Le système managérial à la française se caractérise de plus en plus par le culte de l’apparence et la capacité à manipuler des chiffres, alors que la vraie compétence et la connaissance du métier sont jetées aux orties.
« On continue de croire que l’entreprise valorise l’expérience, la connaissance du métier. Mais ce qu’on attend désormais d’un manager, ce n’est plus de savoir, c’est de s’ajuster. Lire les signes, adopter les bons codes, se fondre dans la norme. Et surtout, ne pas poser les questions qui dérangent ».
Le constat dressé dans le magazine Le Point par Danièle Linhart, sociologue et directrice de recherche au CNRS, est autant lapidaire que révélateur d’une tendance qui prend de l’ampleur dans le monde professionnel en France. Celle-ci est notamment marquée par le règne du paraître.
Plus que ce que l’on souhaite montrer, l’important se révèle être la façon de le montrer, de l’enrober, chiffres et autres tableaux explicatifs à l’appui. Voici venu donc le temps des managers adeptes des présentations PowerPoint.
« Je me rends compte qu’aujourd’hui, ce qui compte, ce n’est plus vraiment ce qu’on sait faire, mais la manière dont on le raconte », confie à cet effet Pierre dans Le Point.
Fossé grandissant entre la hiérarchie et les salariés
Ce développeur expérimenté et adoubé par les collègues a eu la mauvaise surprise de voir un poste de responsable auquel d’aucuns le prédestinaient en raison de ses compétences avérées, lui passer sur le nez dans l’entreprise informatique qui l’employait depuis six ans.
La cerise sur ce gâteau au goût amer : la direction lui a préféré un profil plus jeune, plus à l’aise avec les tableaux de bord et les indicateurs de performance. Cette histoire qui n’est malheureusement pas isolée, illustre le fossé grandissant entre une certaine hiérarchie et les salariés en entreprise.
Avec des conséquences désastreuses. Un rapport de l’Inspection générale des affaires sociales (Igas) révélait en mars 2025 que le niveau de confiance des salariés français envers leur encadrement est l’un des plus bas du continent.

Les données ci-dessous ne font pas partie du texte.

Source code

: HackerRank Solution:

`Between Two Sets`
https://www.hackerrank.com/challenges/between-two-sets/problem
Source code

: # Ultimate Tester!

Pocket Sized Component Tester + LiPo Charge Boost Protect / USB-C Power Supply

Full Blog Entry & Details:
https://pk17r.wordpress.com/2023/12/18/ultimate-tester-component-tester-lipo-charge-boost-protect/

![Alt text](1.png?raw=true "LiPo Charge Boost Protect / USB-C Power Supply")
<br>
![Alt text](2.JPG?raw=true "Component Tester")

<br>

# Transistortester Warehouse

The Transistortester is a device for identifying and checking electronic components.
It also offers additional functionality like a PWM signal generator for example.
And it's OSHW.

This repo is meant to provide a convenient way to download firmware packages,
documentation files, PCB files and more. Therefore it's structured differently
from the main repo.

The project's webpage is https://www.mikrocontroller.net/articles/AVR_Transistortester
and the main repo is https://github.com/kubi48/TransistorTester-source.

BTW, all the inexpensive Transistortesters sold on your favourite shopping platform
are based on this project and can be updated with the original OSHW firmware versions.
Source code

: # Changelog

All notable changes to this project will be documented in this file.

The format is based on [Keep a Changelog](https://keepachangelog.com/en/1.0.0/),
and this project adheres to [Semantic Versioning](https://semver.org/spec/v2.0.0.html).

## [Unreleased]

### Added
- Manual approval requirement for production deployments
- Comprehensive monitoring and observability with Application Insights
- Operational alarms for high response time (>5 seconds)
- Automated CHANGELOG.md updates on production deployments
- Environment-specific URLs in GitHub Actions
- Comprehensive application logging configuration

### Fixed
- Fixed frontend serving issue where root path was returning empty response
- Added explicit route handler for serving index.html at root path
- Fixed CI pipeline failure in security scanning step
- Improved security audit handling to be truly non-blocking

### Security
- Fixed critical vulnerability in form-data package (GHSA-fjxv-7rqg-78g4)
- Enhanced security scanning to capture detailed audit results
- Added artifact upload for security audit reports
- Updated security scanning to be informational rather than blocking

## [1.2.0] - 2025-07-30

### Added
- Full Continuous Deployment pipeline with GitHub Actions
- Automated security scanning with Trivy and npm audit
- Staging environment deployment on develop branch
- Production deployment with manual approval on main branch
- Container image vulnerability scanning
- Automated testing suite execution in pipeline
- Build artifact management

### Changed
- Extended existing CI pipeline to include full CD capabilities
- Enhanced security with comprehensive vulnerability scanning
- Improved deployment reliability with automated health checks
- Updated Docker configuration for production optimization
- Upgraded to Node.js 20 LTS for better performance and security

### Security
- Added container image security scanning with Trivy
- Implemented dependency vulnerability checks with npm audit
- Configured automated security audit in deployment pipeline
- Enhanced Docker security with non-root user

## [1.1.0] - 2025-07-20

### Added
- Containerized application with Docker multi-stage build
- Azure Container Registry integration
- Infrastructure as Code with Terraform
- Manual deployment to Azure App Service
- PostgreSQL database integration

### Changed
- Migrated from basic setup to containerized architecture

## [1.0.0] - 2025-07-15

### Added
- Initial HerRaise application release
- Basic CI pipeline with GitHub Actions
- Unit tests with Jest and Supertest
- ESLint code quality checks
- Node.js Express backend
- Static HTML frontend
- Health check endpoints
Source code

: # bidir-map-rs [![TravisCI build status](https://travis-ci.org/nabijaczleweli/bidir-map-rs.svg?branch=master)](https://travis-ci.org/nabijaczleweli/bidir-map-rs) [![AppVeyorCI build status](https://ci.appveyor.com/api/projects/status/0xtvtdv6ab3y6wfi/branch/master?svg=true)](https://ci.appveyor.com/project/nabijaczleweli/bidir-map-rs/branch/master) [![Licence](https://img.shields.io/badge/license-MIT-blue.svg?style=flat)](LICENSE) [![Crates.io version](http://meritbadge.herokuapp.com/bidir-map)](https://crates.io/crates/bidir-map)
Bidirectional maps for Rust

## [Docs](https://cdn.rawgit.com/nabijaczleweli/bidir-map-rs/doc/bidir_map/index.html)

Des indicateurs révélateurs d’un malaise profond
Dans la même lignée, « le taux d’accidents du travail est l’un des plus élevés d’Europe », d’après Danièle Linhart. Plus alarmant, selon Gallup, seuls 7% des salariés français se déclarent réellement engagés dans leur travail – soit un taux de désengagement de 93%.
Et d’après le baromètre Qualisocial-Ipsos 2024, 44% des salariés affirment être en détresse psychologique. Autant d’indicateurs révélateurs du profond malaise de nature à brider certains esprits brillants, mais pas toujours parmi les plus démonstratifs.
Jean-Claude Delgènes, économiste et fondateur du cabinet Technologia, rappelle qu’il fut un temps où la France se vantait : « On n’a pas de pétrole, mais on a des idées« . Cette capacité à innover, à penser autrement, semble s’être dissipée sous le poids « d’une compétitivité excessive qui a divisé les équipes et déshumanisé la productivité ».